In the first two Presidential elections, George Washington ran unopposed. But by 1796, when Washington announced that he would not run for a third term, the polity had divided into parties, a development that the Electoral College was not designed to accommodate. One Federalist complained that he hadn’t chosen his elector “to determine for me whether John Adams or Thomas Jefferson is the fittest man for President. . . . No, I choose him to act, not to think.” To better delegate their electors, Federalists and Republicans in Congress began meeting in a caucus where they decided their party’s Presidential nominee.
Early American Presidential elections were not popular elections, not only because the vote was mainly restricted to white male property owners but also because delegates to the Electoral College were elected by state legislatures. The legislative caucus worked only as long as voters didn’t mind that they had virtually no role in electing the President, a situation that lasted for a while since, after all, most people living in the United States at the time were used to having a king. But a new generation of Americans objected to this arrangement, dubbing it “King Caucus.” “Under what authority did these men pretend to dictate their nominations?” one citizen asked in 1803. “Do we send members of Congress to cabal once every four years for president?” New states entering the union held conventions to draft state constitutions, in which they adopted more democratic arrangements. This put pressure on old states to revise their own constitutions. By 1824, eighteen out of twenty-four states were holding popular elections for delegates to the Electoral College. Between 1824 and 1828, the electorate grew from fewer than four hundred thousand people to 1.1 million. Men who had attended the constitutional convention in 1787 shook their gray-haired heads and warned that Americans had crowned a new monarch: “King Numbers.”

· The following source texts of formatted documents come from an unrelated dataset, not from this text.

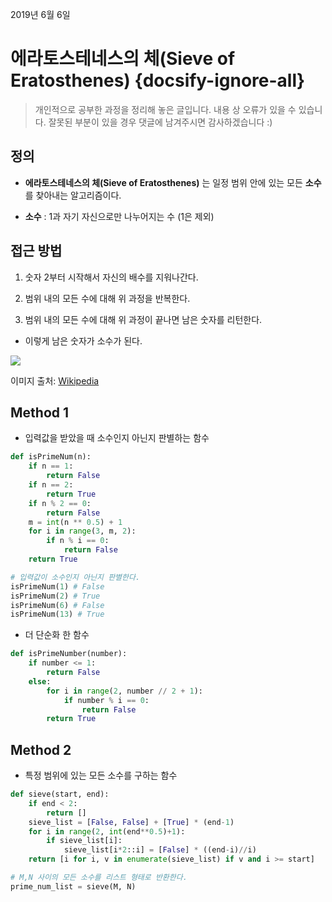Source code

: 2019년 6월 6일

# 에라토스테네스의 체(Sieve of Eratosthenes) {docsify-ignore-all}

> 개인적으로 공부한 과정을 정리해 놓은 글입니다. 내용 상 오류가 있을 수 있습니다. 잘못된 부분이 있을 경우 댓글에 남겨주시면 감사하겠습니다 :)

## 정의

- **에라토스테네스의 체(Sieve of Eratosthenes)** 는 일정 범위 안에 있는 모든 **소수**를 찾아내는 알고리즘이다.

- **소수** : 1과 자기 자신으로만 나누어지는 수 (1은 제외)


## 접근 방법

1. 숫자 2부터 시작해서 자신의 배수를 지워나간다.

2. 범위 내의 모든 수에 대해 위 과정을 반복한다.

3. 범위 내의 모든 수에 대해 위 과정이 끝나면 남은 숫자를 리턴한다.

- 이렇게 남은 숫자가 소수가 된다.

![](https://upload.wikimedia.org/wikipedia/commons/b/b9/Sieve_of_Eratosthenes_animation.gif)

이미지 출처: [Wikipedia](https://en.wikipedia.org/wiki/Sieve_of_Eratosthenes)

## Method 1

- 입력값을 받았을 때 소수인지 아닌지 판별하는 함수

```python
def isPrimeNum(n):
    if n == 1:
        return False
    if n == 2:
        return True
    if n % 2 == 0:
        return False
    m = int(n ** 0.5) + 1
    for i in range(3, m, 2):
        if n % i == 0:
            return False
    return True

# 입력값이 소수인지 아닌지 판별한다.
isPrimeNum(1) # False
isPrimeNum(2) # True
isPrimeNum(6) # False
isPrimeNum(13) # True
```

- 더 단순화 한 함수

```python
def isPrimeNumber(number):
    if number <= 1:
        return False
    else:
        for i in range(2, number // 2 + 1):
            if number % i == 0:
                return False
        return True
```


## Method 2

- 특정 범위에 있는 모든 소수를 구하는 함수

```python
def sieve(start, end):
    if end < 2:
        return []
    sieve_list = [False, False] + [True] * (end-1)
    for i in range(2, int(end**0.5)+1):
        if sieve_list[i]:
            sieve_list[i*2::i] = [False] * ((end-i)//i)
    return [i for i, v in enumerate(sieve_list) if v and i >= start]

# M,N 사이의 모든 소수를 리스트 형태로 반환한다.
prime_num_list = sieve(M, N)
```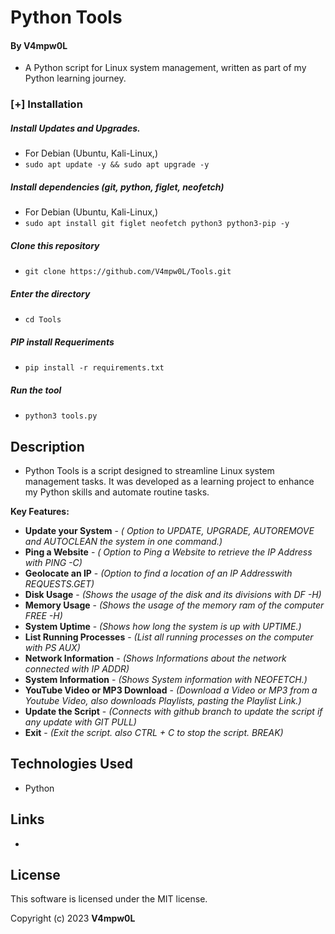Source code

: # Python Tools 
  
  
 #### By V4mpw0L 
 
  * A Python script for Linux system management, written as part of my Python learning journey.
    
### [+] Installation

##### Install Updates and Upgrades.

 - For Debian (Ubuntu, Kali-Linux,)
 - ```sudo apt update -y && sudo apt upgrade -y```

##### Install dependencies (git, python, figlet, neofetch)

 - For Debian (Ubuntu, Kali-Linux,)
 - ```sudo apt install git figlet neofetch python3 python3-pip -y```

##### Clone this repository

 - ```git clone https://github.com/V4mpw0L/Tools.git```

##### Enter the directory
 - ```cd Tools```

##### PIP install Requeriments

 - ```pip install -r requirements.txt```

##### Run the tool
 - ```python3 tools.py```
    
 ## Description 
  
 * Python Tools is a script designed to streamline Linux system management tasks. It was developed as a learning project to enhance my Python skills and automate routine tasks.
  
 **Key Features:** 

 * **Update your System** - _( Option to UPDATE, UPGRADE, AUTOREMOVE and AUTOCLEAN the system in one command.)_
 * **Ping a Website** - _( Option to Ping a Website to retrieve the IP Address with PING -C)_
 * **Geolocate an IP** - _(Option to find a location of an IP Addresswith REQUESTS.GET)_
 * **Disk Usage** - _(Shows the usage of the disk and its divisions with DF -H)_
 * **Memory Usage** - _(Shows the usage of the memory ram of the computer FREE -H)_
 * **System Uptime** - _(Shows how long the system is up with UPTIME.)_
 * **List Running Processes** - _(List all running processes on the computer with PS AUX)_
 * **Network Information** - _(Shows Informations about the network connected with IP ADDR)_
 * **System Information** - _(Shows System information with NEOFETCH.)_
 * **YouTube Video or MP3 Download** - _(Download a Video or MP3 from a Youtube Video, also downloads Playlists, pasting the Playlist Link.)_
 * **Update the Script** - _(Connects with github branch to update the script if any update with GIT PULL)_
 * **Exit** - _(Exit the script. also CTRL + C to stop the script. BREAK)_ 
   
 ## Technologies Used 
  
 * Python
   
 ## Links 
  
 *
  
 ## License 
  
 This software is licensed under the MIT license. 
  
 Copyright (c) 2023 **V4mpw0L**
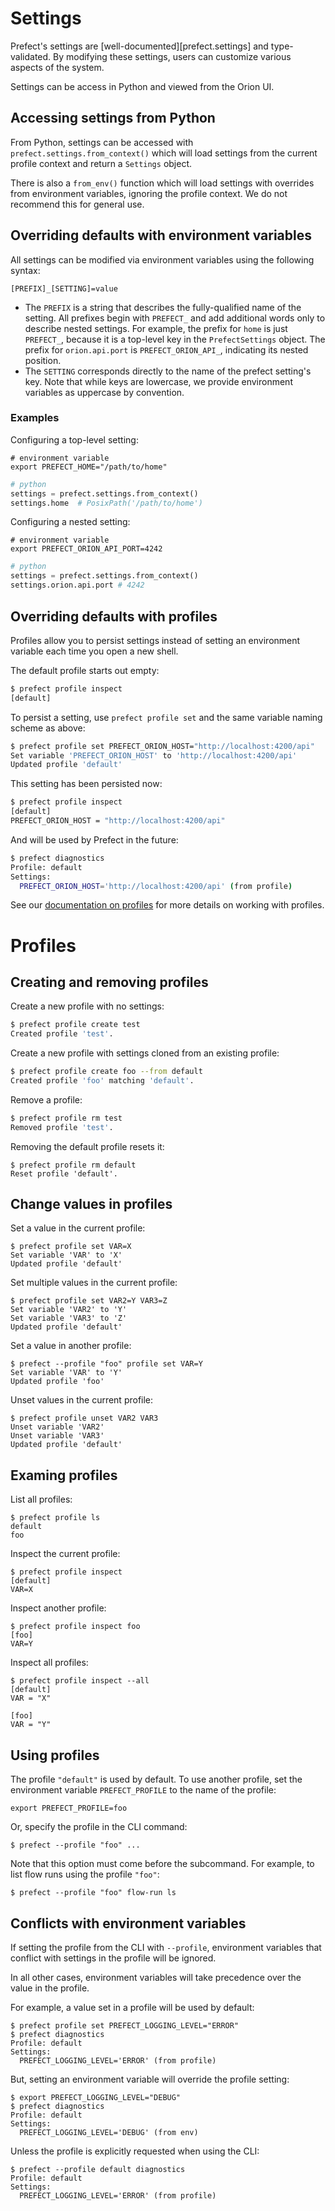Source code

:# Settings

Prefect's settings are [well-documented][prefect.settings] and type-validated. By modifying these settings, users can customize various aspects of the system.

Settings can be access in Python and viewed from the Orion UI.


## Accessing settings from Python

From Python, settings can be accessed with `prefect.settings.from_context()` which will load settings from the current profile context and return a `Settings` object.

There is also a `from_env()` function which will load settings with overrides from environment variables, ignoring the profile context. We do not recommend this for general use.

## Overriding defaults with environment variables

All settings can be modified via environment variables using the following syntax:
```
[PREFIX]_[SETTING]=value
```

- The `PREFIX` is a string that describes the fully-qualified name of the setting. All prefixes begin with `PREFECT_` and add additional words only to describe nested settings. For example, the prefix for `home` is just `PREFECT_`, because it is a top-level key in the `PrefectSettings` object. The prefix for `orion.api.port` is `PREFECT_ORION_API_`, indicating its nested position.
- The `SETTING` corresponds directly to the name of the prefect setting's key. Note that while keys are lowercase, we provide environment variables as uppercase by convention.

### Examples

Configuring a top-level setting:

```shell
# environment variable
export PREFECT_HOME="/path/to/home"
```
```python
# python
settings = prefect.settings.from_context()
settings.home  # PosixPath('/path/to/home')
```

Configuring a nested setting:

```shell
# environment variable
export PREFECT_ORION_API_PORT=4242
```
```python
# python
settings = prefect.settings.from_context()
settings.orion.api.port # 4242
```

## Overriding defaults with profiles

Profiles allow you to persist settings instead of setting an environment variable each time you open a new shell.

The default profile starts out empty:

```bash
$ prefect profile inspect
[default]
```

To persist a setting, use `prefect profile set` and the same variable naming scheme as above:

```bash
$ prefect profile set PREFECT_ORION_HOST="http://localhost:4200/api"
Set variable 'PREFECT_ORION_HOST' to 'http://localhost:4200/api'
Updated profile 'default'
```

This setting has been persisted now:

```bash
$ prefect profile inspect
[default]
PREFECT_ORION_HOST = "http://localhost:4200/api"
```

And will be used by Prefect in the future:

```bash
$ prefect diagnostics
Profile: default
Settings:
  PREFECT_ORION_HOST='http://localhost:4200/api' (from profile)
```

See our [documentation on profiles](#profiles) for more details on working with profiles.

# Profiles

## Creating and removing profiles

Create a new profile with no settings:
```bash
$ prefect profile create test
Created profile 'test'.
```

Create a new profile with settings cloned from an existing profile:
```bash
$ prefect profile create foo --from default
Created profile 'foo' matching 'default'.
```

Remove a profile:
```bash
$ prefect profile rm test
Removed profile 'test'.
```

Removing the default profile resets it:
```
$ prefect profile rm default
Reset profile 'default'.
```


## Change values in profiles

Set a value in the current profile:
```
$ prefect profile set VAR=X
Set variable 'VAR' to 'X'
Updated profile 'default'
```

Set multiple values in the current profile:
```
$ prefect profile set VAR2=Y VAR3=Z
Set variable 'VAR2' to 'Y'
Set variable 'VAR3' to 'Z'
Updated profile 'default'
```

Set a value in another profile:
```
$ prefect --profile "foo" profile set VAR=Y
Set variable 'VAR' to 'Y'
Updated profile 'foo'
```

Unset values in the current profile:
```
$ prefect profile unset VAR2 VAR3
Unset variable 'VAR2'
Unset variable 'VAR3'
Updated profile 'default'
```

## Examing profiles

List all profiles:
```
$ prefect profile ls
default
foo
```

Inspect the current profile:
```
$ prefect profile inspect
[default]
VAR=X
```

Inspect another profile:
```
$ prefect profile inspect foo
[foo]
VAR=Y
```

Inspect all profiles:
```
$ prefect profile inspect --all
[default]
VAR = "X"

[foo]
VAR = "Y"
```

## Using profiles

The profile `"default"` is used by default. To use another profile, set the environment variable `PREFECT_PROFILE` to the name of the profile:

```
export PREFECT_PROFILE=foo
```

Or, specify the profile in the CLI command:

```
$ prefect --profile "foo" ...
```

Note that this option must come before the subcommand. For example, to list flow runs using the profile `"foo"`:

```
$ prefect --profile "foo" flow-run ls
```

## Conflicts with environment variables

If setting the profile from the CLI with `--profile`, environment variables that conflict with settings in the profile will be ignored.

In all other cases, environment variables will take precedence over the value in the profile.

For example, a value set in a profile will be used by default:

```
$ prefect profile set PREFECT_LOGGING_LEVEL="ERROR"
$ prefect diagnostics
Profile: default
Settings:
  PREFECT_LOGGING_LEVEL='ERROR' (from profile)
```

But, setting an environment variable will override the profile setting:

```
$ export PREFECT_LOGGING_LEVEL="DEBUG"
$ prefect diagnostics
Profile: default
Settings:
  PREFECT_LOGGING_LEVEL='DEBUG' (from env)
```

Unless the profile is explicitly requested when using the CLI:

```
$ prefect --profile default diagnostics
Profile: default
Settings:
  PREFECT_LOGGING_LEVEL='ERROR' (from profile)
```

That king still sits on his throne. “The first principle of our system,” Andrew Jackson, of Tennessee, insisted, is “that the majority is to govern.” The Electoral College couldn’t be undone except by a constitutional amendment. But the legislative caucus could be. The first call for the beheading of King Caucus came in 1822, in the pages of the New York American. Two years later, after the press learned about a caucus meeting to be held in the House, only sixty-six out of two hundred and forty legislators were willing to appear before a disgruntled public, which flooded the galleries shouting, “Adjourn! Adjourn!” And so it did.
The Anti-Masonic Party, formed to end the reign of secret cabals, held the first Presidential-nominating Convention, in September, 1831. Unfortunately, the man chosen as the Party’s nominee turned out to be. . . a Mason. The Anti-Masons left two legacies: the practice of granting to each state delegation a number of votes equal to the size of its delegation in the Electoral College, and the rule by which a nomination requires a three-quarters vote. Other practices have not endured. Two months after the Anti-Masons met, the National Republican Party held a Convention of its own, in which it called on the states not in alphabetical order but in “geographical order,” beginning with Maine, and working down the coast, causing no small amount of consternation among the gentlemen from Alabama. The practice of holding a national Convention might not have endured if Jackson hadn’t decided that the Democratic Party ought to hold one, too. Jackson wanted to boot out his Vice-President, John C. Calhoun, who believed that states had a right to nullify federal laws, a position that Jackson opposed. Jackson and his advisers realized that if they left the nomination to the state legislatures, where Calhoun had a lot of support, they’d be stuck with him again. Jackson contrived to have the New Hampshire legislature call for a national Convention. In 1835, Jackson issued the call for a nominating Convention himself, in an extraordinary letter to the American people:
I consider the true policy of the friends of republican principles to send delegates, fresh from the people, to a general convention, for the purpose of selecting candidates for the presidency and vice-presidency; and, that to impeach that selection before it is made, or to resist it when it is fairly made, as an emanation of executive power, is to assail the virtue of the people, and, in effect, to oppose their right to govern.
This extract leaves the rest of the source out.